Le matin même, le rassemblement des gilets jaunes avait attiré 1 000 personnes près du stade de la Beaujoire. Le tract AL y a reçu un très bon accueil : c’était le seul disponible, et tout le monde le demandait  ! Discussions sans méfiance avec les révolutionnaires présents. Le ciment commun était vraiment  : «  La vie est trop chère, on n’arrive plus à boucler le mois, c’est plus possible.  » En revanche, dès qu’on parlait de grève ou de convergence avec les collègues dans les boîtes, ça passait moins.

L’après-midi, plusieurs rassemblements ont révélé la désorganisation latente d’un mouvement dépourvu de moment de décision collective. Quelques personnes dotées de gilets orange et se disant «  médiateurs  » ont essayé de structurer, mais ils étaient visiblement trop peu expérimentés, et ont plutôt suscité la méfiance des bloqueurs.

À la préfecture, une centaine de gilets jaunes ont rencontré une des deux manifs féministes. Des autonomes ont lancé un départ de manif sauvage avec environ 80 personnes.

Le soir, de retour au rond-point, la situation avait dégénéré : pas mal de gens alcoolisés dont certains carrément ingérables. Résultat  : 300 balles volées dans la caisse de solidarité et finalement le campement a brûlé un peu plus tard dans la soirée...

Hormis cette péripétie caractéristique de la désorganisation, les camarades d’AL ont pu avoir des discussions intéressantes avec des gens suffisamment déterminés pour passer leur week-end sur un rond-point grisâtre. Ça en dit long sur leur colère et une forme de détresse sociale. Il semble indispensable de s’y investir, de filer des coups de main, d’y proposer des temps de discussion structurés du type AG pour sortir des écueils actuels. Hormis AL, LO, L’Étincelle et quelques autonomes, on n’a croisé dans le mouvement nantais aucune et aucun militant habituel. Il nous semble dangereux de laisser des gens aussi en colère avec si peu de soutien de la part des travailleuses et des travailleurs organisés syndicalement et/ou politiquement.


FOUGÈRES : L’ASSEMBLÉE GÉNÉRALE PERMET DE PROGRESSER

Dans cette ville de 20 000 personnes en Ille-et-Vilaine, on a compté, le 17 novembre, 13 points de blocages (tous les ronds-points d’accès à la ville et les stations services), avec environ 1 500 personnes. Les blocages ont persisté les jours suivants avec 150 à 300 personnes mobilisées, chaque rond-point s’autogérant. Après le lundi 19 novembre, quelques personnes ont essayé de s’autoproclamer chefs. Un essoufflement certain a été ressenti avec la levée des blocages de ronds-points le mardi soir, même si des actions péage gratuit ont pris le relais le mercredi à Vitré.

Ce moment de flottement, avec le ras-le-bol des chefs autoproclamés, a fait naître la volonté de tout mettre à plat pour mieux se structurer.

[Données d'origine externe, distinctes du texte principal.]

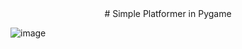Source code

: <div align="center">
  # Simple Platformer in Pygame</div>
  
![image](https://user-images.githubusercontent.com/78382313/207700482-85b01394-dc90-43d4-99a2-45a96e8341f4.png)
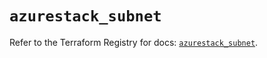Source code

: # `azurestack_subnet`

Refer to the Terraform Registry for docs: [`azurestack_subnet`](https://registry.terraform.io/providers/hashicorp/azurestack/1.0.0/docs/resources/subnet).
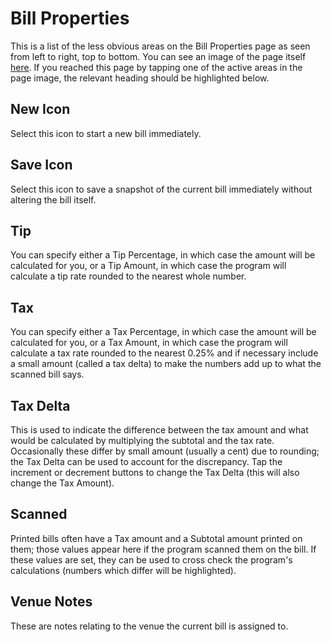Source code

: ﻿# Bill Properties

This is a list of the less obvious areas on the Bill Properties page as seen from left to right, top to bottom. You can see an image of the page itself [here](propertiespage.html). If you reached this page by tapping one of the active areas in the page image, the relevant heading should be highlighted below.

## New Icon

Select this icon to start a new bill immediately.

## Save Icon

Select this icon to save a snapshot of the current bill immediately without altering the bill itself.

## Tip

You can specify either a Tip Percentage, in which case the amount will be calculated for you, or a Tip Amount, in which case the program will calculate a tip rate rounded to the nearest whole number.

## Tax

You can specify either a Tax Percentage, in which case the amount will be calculated for you, or a Tax Amount, in which case the program will calculate a tax rate rounded to the nearest 0.25% and if necessary include a small amount (called a tax delta) to make the numbers add up to what the scanned bill says.

## Tax Delta

This is used to indicate the difference between the tax amount and what would be calculated by multiplying the subtotal and the tax rate. Occasionally these differ by small amount (usually a cent) due to rounding; the Tax Delta can be used to account for the discrepancy. Tap the increment or decrement buttons to change the Tax Delta (this will also change the Tax Amount).

## Scanned

Printed bills often have a Tax amount and a Subtotal amount printed on them; those values appear here if the program scanned them on the bill. If these values are set, they can be used to cross check the program's calculations (numbers which differ will be highlighted).

## Venue Notes

These are notes relating to the venue the current bill is assigned to.
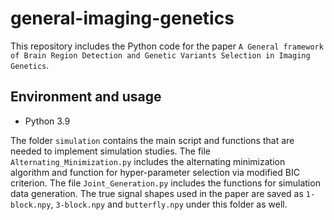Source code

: # general-imaging-genetics
This repository includes the Python code for the paper `A General framework of Brain Region Detection and
Genetic Variants Selection in Imaging Genetics`.

## Environment and usage
- Python 3.9

The folder `simulation` contains the main script and functions that are needed to implement simulation studies. The file `Alternating_Minimization.py` includes the alternating minimization algorithm and function for hyper-parameter selection via modified BIC criterion. The file `Joint_Generation.py` includes the functions for simulation data generation. The true signal shapes used in the paper are saved as `1-block.npy`, `3-block.npy` and `butterfly.npy` under this folder as well.



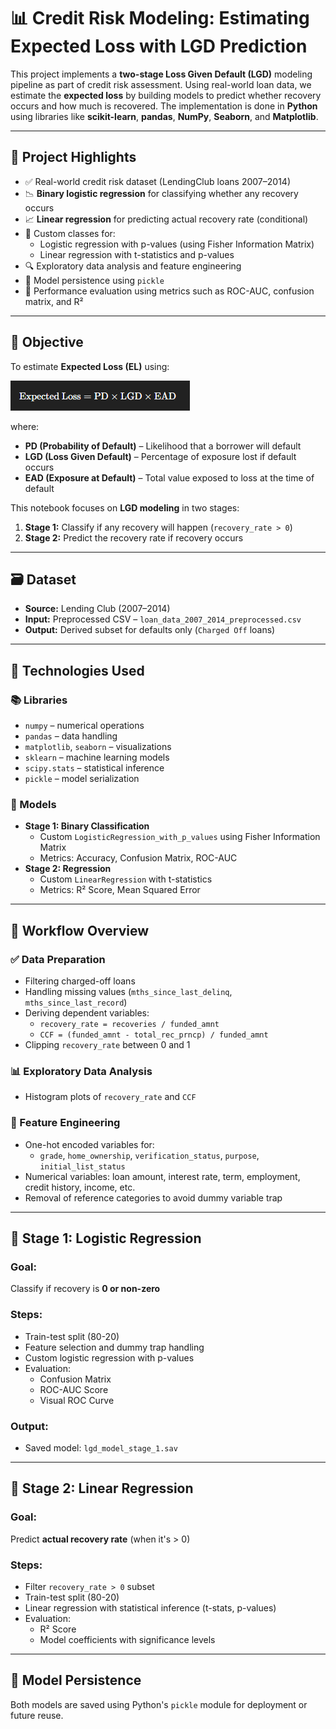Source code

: # 📊 Credit Risk Modeling: Estimating Expected Loss with LGD Prediction

This project implements a **two-stage Loss Given Default (LGD)** modeling pipeline as part of credit risk assessment. Using real-world loan data, we estimate the **expected loss** by building models to predict whether recovery occurs and how much is recovered. The implementation is done in **Python** using libraries like **scikit-learn**, **pandas**, **NumPy**, **Seaborn**, and **Matplotlib**.

---

## 📌 Project Highlights

- ✅ Real-world credit risk dataset (LendingClub loans 2007–2014)
- 📉 **Binary logistic regression** for classifying whether any recovery occurs
- 📈 **Linear regression** for predicting actual recovery rate (conditional)
- 📐 Custom classes for:
  - Logistic regression with p-values (using Fisher Information Matrix)
  - Linear regression with t-statistics and p-values
- 🔍 Exploratory data analysis and feature engineering
- 📁 Model persistence using `pickle`
- 🧪 Performance evaluation using metrics such as ROC-AUC, confusion matrix, and R²

---

## 🧠 Objective

To estimate **Expected Loss (EL)** using:

![Expected_Loss_Formula](Expected_Loss_Formula.png)
  
where:  
- **PD (Probability of Default)** – Likelihood that a borrower will default  
- **LGD (Loss Given Default)** – Percentage of exposure lost if default occurs  
- **EAD (Exposure at Default)** – Total value exposed to loss at the time of default


This notebook focuses on **LGD modeling** in two stages:
1. **Stage 1:** Classify if any recovery will happen (`recovery_rate > 0`)
2. **Stage 2:** Predict the recovery rate if recovery occurs

---

## 🗃️ Dataset

- **Source:** Lending Club (2007–2014)
- **Input:** Preprocessed CSV – `loan_data_2007_2014_preprocessed.csv`
- **Output:** Derived subset for defaults only (`Charged Off` loans)

---

## 🔧 Technologies Used

### 📚 Libraries
- `numpy` – numerical operations
- `pandas` – data handling
- `matplotlib`, `seaborn` – visualizations
- `sklearn` – machine learning models
- `scipy.stats` – statistical inference
- `pickle` – model serialization

### 🧠 Models
- **Stage 1: Binary Classification**
  - Custom `LogisticRegression_with_p_values` using Fisher Information Matrix
  - Metrics: Accuracy, Confusion Matrix, ROC-AUC
- **Stage 2: Regression**
  - Custom `LinearRegression` with t-statistics
  - Metrics: R² Score, Mean Squared Error

---

## 🧪 Workflow Overview

### ✅ Data Preparation
- Filtering charged-off loans
- Handling missing values (`mths_since_last_delinq`, `mths_since_last_record`)
- Deriving dependent variables:
  - `recovery_rate = recoveries / funded_amnt`
  - `CCF = (funded_amnt - total_rec_prncp) / funded_amnt`
- Clipping `recovery_rate` between 0 and 1

### 📊 Exploratory Data Analysis
- Histogram plots of `recovery_rate` and `CCF`

### 🧱 Feature Engineering
- One-hot encoded variables for:
  - `grade`, `home_ownership`, `verification_status`, `purpose`, `initial_list_status`
- Numerical variables: loan amount, interest rate, term, employment, credit history, income, etc.
- Removal of reference categories to avoid dummy variable trap

---

## 🚀 Stage 1: Logistic Regression

### Goal:
Classify if recovery is **0 or non-zero**

### Steps:
- Train-test split (80-20)
- Feature selection and dummy trap handling
- Custom logistic regression with p-values
- Evaluation:
  - Confusion Matrix
  - ROC-AUC Score
  - Visual ROC Curve

### Output:
- Saved model: `lgd_model_stage_1.sav`

---

## 🧮 Stage 2: Linear Regression

### Goal:
Predict **actual recovery rate** (when it's > 0)

### Steps:
- Filter `recovery_rate > 0` subset
- Train-test split (80-20)
- Linear regression with statistical inference (t-stats, p-values)
- Evaluation:
  - R² Score
  - Model coefficients with significance levels

---

## 💾 Model Persistence

Both models are saved using Python's `pickle` module for deployment or future reuse.
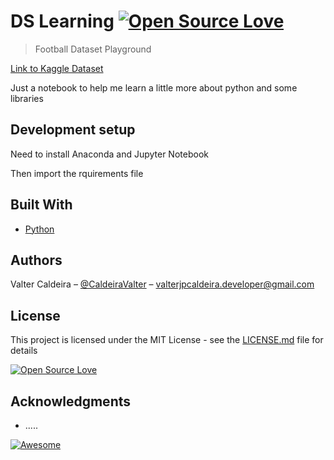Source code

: # DS Learning  [![Open Source Love](https://badges.frapsoft.com/os/v1/open-source.svg?v=102)](https://github.com/ellerbrock/open-source-badge/) 
> Football Dataset Playground

[Link to Kaggle Dataset](https://www.google.com)

Just a notebook to help me learn a little more about python and some libraries

## Development setup

Need to install Anaconda and Jupyter Notebook

Then import the rquirements file

## Built With

* [Python](https://www.python.org/) 


## Authors

Valter Caldeira – [@CaldeiraValter](https://twitter.com/CaldeiraValter) – valterjpcaldeira.developer@gmail.com

## License

This project is licensed under the MIT License - see the [LICENSE.md](LICENSE.md) file for details

[![Open Source Love](https://badges.frapsoft.com/os/mit/mit.svg?v=102)](https://github.com/ellerbrock/open-source-badge/)

## Acknowledgments

* .....

[![Awesome](https://cdn.rawgit.com/sindresorhus/awesome/d7305f38d29fed78fa85652e3a63e154dd8e8829/media/badge.svg)](https://github.com/sindresorhus/awesome)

C’est à ce moment que la pratique autogestionnaire présente sur les blocages a permis de faire émerger l’idée d’une assemblée générale des gilets jaunes.

Des réunions de préparation d’une AG ont donc eu lieu, avec une quinzaine de personnes et autour d’une pratique enthousiaste de la démocratie directe.
L’AG a finalement rassemblé 200 personnes et autant sur la retransmission en directe. Durant cette session, les camarades d’AL s’en sont plutôt tenus à un rôle de facilitateurs (gestion des tours de parole, etc.) à la tribune, ce qui n’a pas empêché une bonne progression politique du débat. Les suites possibles du mouvement ont été débattues pendant une heure trente.

Deux commissions ont été constituées – action et communication – et un groupe de travail a planché sur les revendications nationales (rétablissement de l’impôt de solidarité sur la fortune, par exemple) et locales (transports gratuits, développement des réseaux de transport en commun...). Une « charte des gilets jaunes » a été votée (pas de violences, pas de racistes...). Les revendications et la charte ont spontanément émergé de l’assemblée. Le lendemain, une manif de 350 personnes a eu lieu.

Les participantes et les participants étaient globalement ravis de leur première expérience d’AG, la défendent et veulent la prolonger. Il a été impressionnant de constater comme les pratiques démocratiques sont loin d’être marginales et à quel point le principe de l’AG a pu être majoritairement investi.